Measuring 7 ft. long, Snowflake will live at The Swamp habitat through September before heading back south to Florida's St. Augustine Alligator Farm Zoological Park, a facility accredited by the Association of Zoos and Aquariums.
Albino alligators are extremely rare. Biologists estimate there are only about 100 existing in the world.
They are the offspring of parents that carry the recessive gene for albinism, meaning they do not have the ability to create melanin to color their skin or eyes.
With their ivory-white skin and pinkish eyes, albino alligators would not survive very long in their native habitat of swamps, marshes, rivers, and lakes in the southeastern United States.
Predators would easily find the young alligators because they are not able to camouflage amid their surroundings.

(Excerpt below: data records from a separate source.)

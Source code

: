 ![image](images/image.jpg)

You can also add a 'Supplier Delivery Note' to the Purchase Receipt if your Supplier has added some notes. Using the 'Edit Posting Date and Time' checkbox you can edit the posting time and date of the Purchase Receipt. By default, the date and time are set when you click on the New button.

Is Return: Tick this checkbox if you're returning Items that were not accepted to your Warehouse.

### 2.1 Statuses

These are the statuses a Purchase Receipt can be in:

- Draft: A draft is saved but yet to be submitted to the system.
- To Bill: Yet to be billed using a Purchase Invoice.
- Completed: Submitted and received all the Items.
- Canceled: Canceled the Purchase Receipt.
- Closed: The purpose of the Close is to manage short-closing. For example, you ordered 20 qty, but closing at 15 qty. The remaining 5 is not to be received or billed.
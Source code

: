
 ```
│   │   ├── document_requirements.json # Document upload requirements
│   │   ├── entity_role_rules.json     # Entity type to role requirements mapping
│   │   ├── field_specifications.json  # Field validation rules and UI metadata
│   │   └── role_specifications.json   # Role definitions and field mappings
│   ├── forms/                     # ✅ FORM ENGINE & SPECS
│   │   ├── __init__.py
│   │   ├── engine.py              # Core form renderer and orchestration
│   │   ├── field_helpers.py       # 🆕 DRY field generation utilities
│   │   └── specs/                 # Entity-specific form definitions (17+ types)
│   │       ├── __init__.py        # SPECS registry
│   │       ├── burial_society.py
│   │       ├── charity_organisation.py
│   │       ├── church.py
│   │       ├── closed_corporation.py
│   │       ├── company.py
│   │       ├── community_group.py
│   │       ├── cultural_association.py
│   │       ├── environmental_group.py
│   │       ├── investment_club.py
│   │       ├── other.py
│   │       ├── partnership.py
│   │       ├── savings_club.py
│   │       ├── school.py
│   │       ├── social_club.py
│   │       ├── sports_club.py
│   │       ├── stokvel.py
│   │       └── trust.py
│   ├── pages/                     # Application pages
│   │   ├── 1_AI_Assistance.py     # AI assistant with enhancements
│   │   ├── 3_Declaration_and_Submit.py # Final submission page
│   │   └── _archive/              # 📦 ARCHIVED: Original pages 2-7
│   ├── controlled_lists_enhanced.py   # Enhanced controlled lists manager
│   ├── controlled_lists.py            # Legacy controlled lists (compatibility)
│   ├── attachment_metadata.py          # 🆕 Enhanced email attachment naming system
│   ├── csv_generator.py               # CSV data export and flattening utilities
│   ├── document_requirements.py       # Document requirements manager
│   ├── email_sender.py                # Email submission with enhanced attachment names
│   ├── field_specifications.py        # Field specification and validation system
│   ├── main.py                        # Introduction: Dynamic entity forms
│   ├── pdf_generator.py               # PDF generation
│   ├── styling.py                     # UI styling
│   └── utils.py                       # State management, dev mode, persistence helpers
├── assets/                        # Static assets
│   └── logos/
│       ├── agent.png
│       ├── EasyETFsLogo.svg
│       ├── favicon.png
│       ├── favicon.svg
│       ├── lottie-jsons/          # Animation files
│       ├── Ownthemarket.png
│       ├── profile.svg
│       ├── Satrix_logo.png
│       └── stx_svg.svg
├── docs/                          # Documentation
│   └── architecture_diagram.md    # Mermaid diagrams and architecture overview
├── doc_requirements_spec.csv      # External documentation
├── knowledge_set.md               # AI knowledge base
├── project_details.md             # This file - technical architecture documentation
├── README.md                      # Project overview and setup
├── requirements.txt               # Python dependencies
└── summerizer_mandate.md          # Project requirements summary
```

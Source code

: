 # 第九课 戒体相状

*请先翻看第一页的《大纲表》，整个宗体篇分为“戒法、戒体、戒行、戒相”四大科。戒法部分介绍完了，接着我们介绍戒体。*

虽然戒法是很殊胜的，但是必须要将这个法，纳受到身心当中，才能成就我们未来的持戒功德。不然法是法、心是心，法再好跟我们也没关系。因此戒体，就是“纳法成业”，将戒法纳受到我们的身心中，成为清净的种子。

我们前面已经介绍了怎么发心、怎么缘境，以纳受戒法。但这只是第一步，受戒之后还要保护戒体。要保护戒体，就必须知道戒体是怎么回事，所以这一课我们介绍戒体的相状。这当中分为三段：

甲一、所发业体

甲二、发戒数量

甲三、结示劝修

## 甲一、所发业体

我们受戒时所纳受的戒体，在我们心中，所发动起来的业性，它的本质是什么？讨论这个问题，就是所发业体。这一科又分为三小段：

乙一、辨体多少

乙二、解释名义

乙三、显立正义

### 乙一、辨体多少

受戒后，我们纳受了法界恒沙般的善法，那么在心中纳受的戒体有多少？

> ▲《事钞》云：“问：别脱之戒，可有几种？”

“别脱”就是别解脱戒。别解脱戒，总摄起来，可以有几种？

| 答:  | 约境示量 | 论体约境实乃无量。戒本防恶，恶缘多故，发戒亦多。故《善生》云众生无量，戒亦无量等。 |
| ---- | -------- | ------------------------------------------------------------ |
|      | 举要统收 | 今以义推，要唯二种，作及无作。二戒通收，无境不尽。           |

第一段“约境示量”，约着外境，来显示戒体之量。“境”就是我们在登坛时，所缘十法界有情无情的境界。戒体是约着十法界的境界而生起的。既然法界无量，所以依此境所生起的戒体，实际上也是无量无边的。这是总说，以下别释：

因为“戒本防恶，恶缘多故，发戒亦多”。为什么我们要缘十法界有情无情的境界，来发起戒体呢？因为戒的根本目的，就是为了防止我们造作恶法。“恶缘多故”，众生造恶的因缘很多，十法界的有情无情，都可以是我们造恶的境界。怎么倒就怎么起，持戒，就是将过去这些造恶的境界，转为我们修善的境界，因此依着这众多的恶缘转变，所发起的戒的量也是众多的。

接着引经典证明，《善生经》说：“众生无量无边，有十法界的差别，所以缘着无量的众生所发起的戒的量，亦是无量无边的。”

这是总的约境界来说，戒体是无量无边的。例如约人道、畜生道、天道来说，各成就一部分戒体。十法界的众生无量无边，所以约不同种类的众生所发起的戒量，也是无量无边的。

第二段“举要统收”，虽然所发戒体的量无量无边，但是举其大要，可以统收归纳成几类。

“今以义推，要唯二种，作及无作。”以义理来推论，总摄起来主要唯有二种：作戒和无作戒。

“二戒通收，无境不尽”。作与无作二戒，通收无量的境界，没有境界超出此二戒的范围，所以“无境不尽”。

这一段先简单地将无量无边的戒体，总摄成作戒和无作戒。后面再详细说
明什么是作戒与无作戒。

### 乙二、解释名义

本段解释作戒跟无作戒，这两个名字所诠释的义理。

Additionally, alligators bask in the sun to regulate their body temperature. However, an albino's skin is very sensitive and can quickly burn. The sun also burns their eyes, making it harder for the albino alligators to see food and predators.
Historically, the American alligator population was severely impacted by hunting and habitat loss. The species was listed as endangered in 1967 under a law that preceded the Endangered Species Act of 1973. With collaboration between the U.S. Fish and Wildlife Service and agencies in the southern United States, the population recovered and the alligator was removed from the Endangered Species List in 1987.